The first question I had about Clicks was how easy it is to put your iPhone into it and take it back out, and the good news is that it’s very quick and easy. The bottom half of the case is a stiff silicone material, but it seamlessly melds into a super flexible material towards the top.

Visually it’s impossible to see, but you can feel the difference a bit in the grip a little bit. That flexible top is what makes it easy to slide the iPhone into place. You rest it on top and slowly slide it into the case. The “hard” part is getting the charging port perfectly aligned, but I did it a few times and never once had too much of a problem with it.

The only downside I found to that flexible silicone is that, around the buttons, the silicone tends to bend out on the sides a bit. It’s not a big deal, but it is definitely a little frustrating. This is a good time to mention that the units I tried were largely pre-production, and Clicks told me that the final version will be a bit stiffer in this regard.

Much more important, though, are the keys themselves. For a case built for this express purpose, the keys are crucial to get right, and Clicks has nailed it, I think. The keys are rounded and have a bit of space in between each one, but the layout overall feels familiar and well done. The keyboard layout is also specifically designed to be really similar to the default iOS keyboard, which makes it feel all the more familiar.

Each key is also backlit and has an excellent tactile response. That’s the aspect I was most concerned about, and while some of the pre-production models were a little rough, the final version that I was able to test during my hands-on (not pictured) felt perfect. It was clicky and tactile without being loud or too hard to press.

Similarly perfect was how this works in iOS itself. I was able to plug my iPhone 15 Pro directly into a Clicks keyboard and use it without hitting any permissions or special changes. I just plugged it in and I was able to immediately start typing and using keyboard shortcuts.

What’s the typing experience like? Honestly, I think this is going to vary from person to person. In my case, I was able to get going with some reasonably quick typing after a few minutes, but it wasn’t as quick as I can type on a digital keyboard. Muscle memory and actually using the product over time is going to play a huge role in every individual’s personal experience.

But, of course, then there’s the elephant in the room.

The obvious downside to Clicks is that it adds a lot of size to your iPhone. It’s clear in pictures, and it’s absolutely a thing in real life too.

In active use, I didn’t really find the size to be a problem, at least on the smaller iPhone size, but it makes an iPhone Pro Max feel quite unwieldy. It’s something one could get used to, but the iPhone 15 Pro Max is already huge, and adding a big section at the bottom makes that difficult. The benefit, though, is that the keys are bigger and more comfortable. On the smaller phone, they’re much smaller, and typing is a bit harder.

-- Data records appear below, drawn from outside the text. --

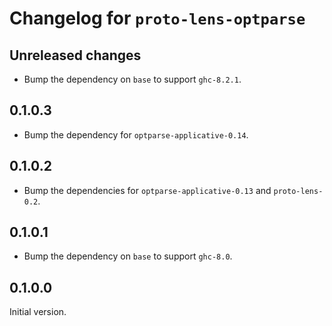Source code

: # Changelog for `proto-lens-optparse`

## Unreleased changes
- Bump the dependency on `base` to support `ghc-8.2.1`.

## 0.1.0.3
- Bump the dependency for `optparse-applicative-0.14`.

## 0.1.0.2
- Bump the dependencies for `optparse-applicative-0.13` and
  `proto-lens-0.2`.

## 0.1.0.1
- Bump the dependency on `base` to support `ghc-8.0`.


## 0.1.0.0
Initial version.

In my brief time using it, I’m very much of the opinion that Clicks is pretty much as good as this concept can be. It’s well-designed, comfortable to use, and hits all of the right notes. I’d like to maybe see a version of this where the keyboard slides out, but that would come with its own set of trade-offs that I’m not convinced would be worthwhile.

Similarly, I’m also still having trouble figuring out who this is really for.

On the one hand, there’s the pitch for people who just love physical keyboards, and in that regard, this is fantastic. The other pitch is towards content creators, who could benefit from the extra screen space a lot. Personally, I’m not really in either of those camps, but I’m really curious to give this a shot outside of a briefing room to really see how it fits into daily life.

Clicks starts shipping in February for the iPhone 14 Pro, and in March for the iPhone 15 Pro and iPhone 15 Pro Max. Pricing starts at $139. Are you interested?